◆ WHAT THE TASK REQUIRES: From the listing below, reproduce word for word the part that opens with the line containing "added nfts (beta)" and closes with the line containing "version API calls)"; reproduce nothing else.

◆ PROVIDED MATERIAL:

━━━━

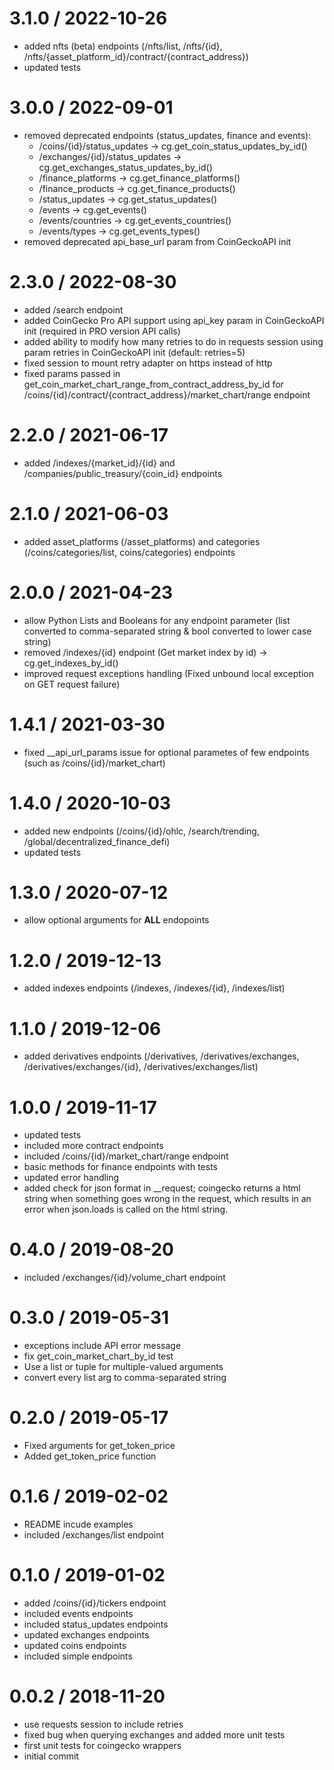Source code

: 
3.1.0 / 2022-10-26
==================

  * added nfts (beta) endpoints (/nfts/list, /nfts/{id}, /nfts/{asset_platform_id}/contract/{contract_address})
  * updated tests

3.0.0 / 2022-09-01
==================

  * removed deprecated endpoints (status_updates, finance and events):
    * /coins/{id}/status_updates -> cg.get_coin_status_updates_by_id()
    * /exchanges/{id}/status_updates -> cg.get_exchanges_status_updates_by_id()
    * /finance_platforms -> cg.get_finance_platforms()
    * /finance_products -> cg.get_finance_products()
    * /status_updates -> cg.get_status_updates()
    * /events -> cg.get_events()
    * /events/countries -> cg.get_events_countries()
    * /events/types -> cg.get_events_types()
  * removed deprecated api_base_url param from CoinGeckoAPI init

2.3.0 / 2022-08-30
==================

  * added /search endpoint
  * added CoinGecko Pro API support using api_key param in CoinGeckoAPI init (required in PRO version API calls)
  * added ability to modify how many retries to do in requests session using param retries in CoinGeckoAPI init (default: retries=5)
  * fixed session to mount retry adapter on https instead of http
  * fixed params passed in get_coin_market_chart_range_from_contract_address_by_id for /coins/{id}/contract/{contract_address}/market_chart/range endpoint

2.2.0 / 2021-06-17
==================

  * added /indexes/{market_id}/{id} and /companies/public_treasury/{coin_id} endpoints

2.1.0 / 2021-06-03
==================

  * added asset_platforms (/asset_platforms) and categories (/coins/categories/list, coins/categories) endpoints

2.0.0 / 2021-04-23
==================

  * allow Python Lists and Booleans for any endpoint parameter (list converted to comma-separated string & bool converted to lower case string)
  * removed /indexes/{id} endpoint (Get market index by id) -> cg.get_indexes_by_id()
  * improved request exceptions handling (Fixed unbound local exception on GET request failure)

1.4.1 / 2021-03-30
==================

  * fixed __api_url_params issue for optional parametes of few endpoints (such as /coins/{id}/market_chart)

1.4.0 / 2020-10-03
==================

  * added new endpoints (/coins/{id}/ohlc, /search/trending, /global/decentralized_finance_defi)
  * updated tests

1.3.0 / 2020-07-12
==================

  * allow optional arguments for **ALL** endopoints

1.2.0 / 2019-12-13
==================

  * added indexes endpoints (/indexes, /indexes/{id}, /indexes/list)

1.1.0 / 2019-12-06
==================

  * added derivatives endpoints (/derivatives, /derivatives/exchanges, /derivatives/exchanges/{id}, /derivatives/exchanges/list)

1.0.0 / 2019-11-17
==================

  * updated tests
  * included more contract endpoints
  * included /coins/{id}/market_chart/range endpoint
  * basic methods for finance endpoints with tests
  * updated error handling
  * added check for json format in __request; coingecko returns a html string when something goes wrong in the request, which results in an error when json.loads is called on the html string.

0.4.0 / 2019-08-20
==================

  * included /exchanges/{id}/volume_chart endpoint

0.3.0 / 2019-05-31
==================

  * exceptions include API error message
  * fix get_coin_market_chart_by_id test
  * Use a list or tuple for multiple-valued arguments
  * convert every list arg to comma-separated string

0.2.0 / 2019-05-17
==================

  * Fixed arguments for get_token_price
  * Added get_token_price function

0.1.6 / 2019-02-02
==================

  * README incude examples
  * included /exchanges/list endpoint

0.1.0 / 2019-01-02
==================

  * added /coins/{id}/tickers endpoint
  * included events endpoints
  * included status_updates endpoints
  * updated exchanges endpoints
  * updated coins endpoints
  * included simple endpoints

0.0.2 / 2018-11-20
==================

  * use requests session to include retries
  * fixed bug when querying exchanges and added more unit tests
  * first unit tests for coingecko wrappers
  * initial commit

━━━━

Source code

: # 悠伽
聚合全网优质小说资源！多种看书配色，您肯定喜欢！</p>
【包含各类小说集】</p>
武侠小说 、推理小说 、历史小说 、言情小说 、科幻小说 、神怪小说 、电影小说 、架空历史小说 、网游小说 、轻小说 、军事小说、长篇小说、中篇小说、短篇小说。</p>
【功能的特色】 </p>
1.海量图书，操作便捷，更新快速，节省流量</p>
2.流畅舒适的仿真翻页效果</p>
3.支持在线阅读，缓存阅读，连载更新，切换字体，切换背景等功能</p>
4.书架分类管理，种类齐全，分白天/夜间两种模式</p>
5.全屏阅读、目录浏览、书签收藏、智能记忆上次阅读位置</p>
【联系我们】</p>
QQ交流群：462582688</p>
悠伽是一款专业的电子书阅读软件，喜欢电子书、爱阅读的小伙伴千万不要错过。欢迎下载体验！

━━━━

◆ RESULT FOR THIS EXERCISE:
  * added nfts (beta) endpoints (/nfts/list, /nfts/{id}, /nfts/{asset_platform_id}/contract/{contract_address})
  * updated tests

3.0.0 / 2022-09-01
==================

  * removed deprecated endpoints (status_updates, finance and events):
    * /coins/{id}/status_updates -> cg.get_coin_status_updates_by_id()
    * /exchanges/{id}/status_updates -> cg.get_exchanges_status_updates_by_id()
    * /finance_platforms -> cg.get_finance_platforms()
    * /finance_products -> cg.get_finance_products()
    * /status_updates -> cg.get_status_updates()
    * /events -> cg.get_events()
    * /events/countries -> cg.get_events_countries()
    * /events/types -> cg.get_events_types()
  * removed deprecated api_base_url param from CoinGeckoAPI init

2.3.0 / 2022-08-30
==================

  * added /search endpoint
  * added CoinGecko Pro API support using api_key param in CoinGeckoAPI init (required in PRO version API calls)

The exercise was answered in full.